Cleaner importance sampling logging + added offset option to KglmDisc

rloganiv · Dec 9, 2019 · 453189b · 453189b
1 parent 39303d5
commit 453189b
Show file tree

Hide file tree

Showing 2 changed files with 19 additions and 8 deletions.
diff --git a/kglm/commands/evaluate_perplexity.py b/kglm/commands/evaluate_perplexity.py
@@ -58,7 +58,7 @@ def add_subparser(self, name: str, parser: argparse._SubParsersAction) -> argpar
 
         subparser.add_argument('--split-size',
                                type=int,
-                               default=1e10,
+                               default=int(1e10),
                                help='Split size (default: whatever iterator was set to)')
 
         subparser.add_argument('--num-samples',
@@ -107,6 +107,10 @@ def add_subparser(self, name: str, parser: argparse._SubParsersAction) -> argpar
 def split(batch, split_size: int):
     sequence_length = batch['source']['tokens'].shape[1]
     num_splits = sequence_length // split_size
+    if not ((sequence_length % split_size) == 0):
+        num_splits += 1
+    else:
+        logger.warning('Perfect split')
 
     def _chunk(x, start, stop):
         if isinstance(x, dict):
@@ -156,7 +160,7 @@ def evaluate_perplexity(model: Model,
                         temperature: float = 1.0,
                         offset: bool = False,
                         samples_per_batch: int = 1,
-                        split_size: int = 1e10) -> Dict[str, Any]:
+                        split_size: int = int(1e10)) -> Dict[str, Any]:
 
     check_for_gpu(cuda_device)
     logger.info('Iterating over dataset')
@@ -193,14 +197,17 @@ def evaluate_perplexity(model: Model,
 
         for i in range(num_samples // samples_per_batch):
 
-            logger.info(f'i={i}')
-
             # summand = util.move_to_device(summand, cuda_device)
             # batch = util.move_to_device(batch, cuda_device)
 
             weights = None
-            for chunk in split(batch, split_size):
-                logger.info('next_chunk')
+            for j, chunk in enumerate(split(batch, split_size)):
+                generator_tqdm.set_description(f"i={i} j={j}")
+
+                chunk_tokens = util.get_text_field_mask(batch['source']).int().sum().item()
+                if chunk_tokens == 0:
+                    logger.debug('Zero chunk, skipping')
+                    continue
 
                 # Draw a sample
                 with torch.no_grad():
@@ -294,7 +301,7 @@ def evaluate_from_args(args: argparse.Namespace) -> Dict[str, Any]:
     # deal with averaging the importance samples across splits ...
     # if args.split_size is not None:
         # iterator_params['split_size'] = args.split_size
-    iterator_params['split_size'] = 1e10
+    iterator_params['split_size'] = int(1e10)
     iterator_params['truncate'] = False  # TODO: Shouldn't need this anymore...
     iterator = DataIterator.from_params(iterator_params)
     iterator.index_with(model.vocab)

diff --git a/kglm/models/kglm_disc.py b/kglm/models/kglm_disc.py
@@ -175,6 +175,7 @@ def sample(self,
                alias_copy_inds: torch.Tensor,
                shortlist: Dict[str, torch.Tensor] = None,
                temperature: float = 1.0,
+               offset: bool = False,
                **kwargs) -> Dict[str, Any]:  # **kwargs intended to eat the other fields if they are provided.
         """
         Sampling annotations for the generative model.
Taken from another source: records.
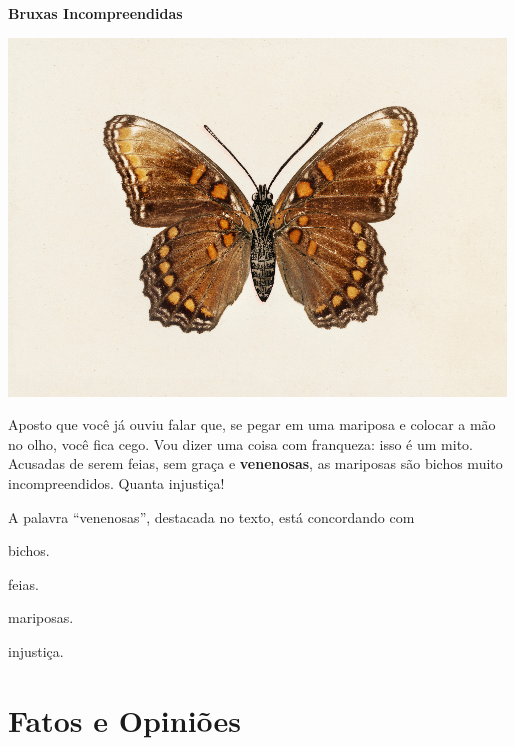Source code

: \begin{myquote}
\textbf{Bruxas Incompreendidas}

\begin{center}
\includegraphics[width=\textwidth]{media/image24c.jpg}
\end{center}

Aposto que você já ouviu falar que, se pegar em uma mariposa e colocar a
mão no olho, você fica cego. Vou dizer uma coisa com franqueza: isso é
um mito. Acusadas de serem feias, sem graça e \textbf{venenosas}, as
mariposas são bichos muito incompreendidos. Quanta injustiça!

\end{myquote}

A palavra ``venenosas'', destacada no texto, está concordando com

\begin{escolha}
\item bichos.

\item feias.

\item mariposas.

\item injustiça.
\end{escolha}

\chapter{Fatos e Opiniões}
Note that unlike forward, this function
@@ -193,7 +194,10 @@ def sample(self,
         # We encode the target tokens (**not** source) since the discriminitative model makes
         # predictions on the current token, but the generative model expects labels for the
         # **next** (e.g. target) token!
-        encoded, *_ = self._encode_source(target['tokens'])
+        if not offset:
+            encoded, *_ = self._encode_source(target['tokens'])
+        else:
+            encoded, *_  = self._encode_source(source['tokens'])
         splits = [self.token_embedding_dim] + [self.entity_embedding_dim] * 2
         encoded_token, encoded_head, encoded_relation = encoded.split(splits, dim=-1)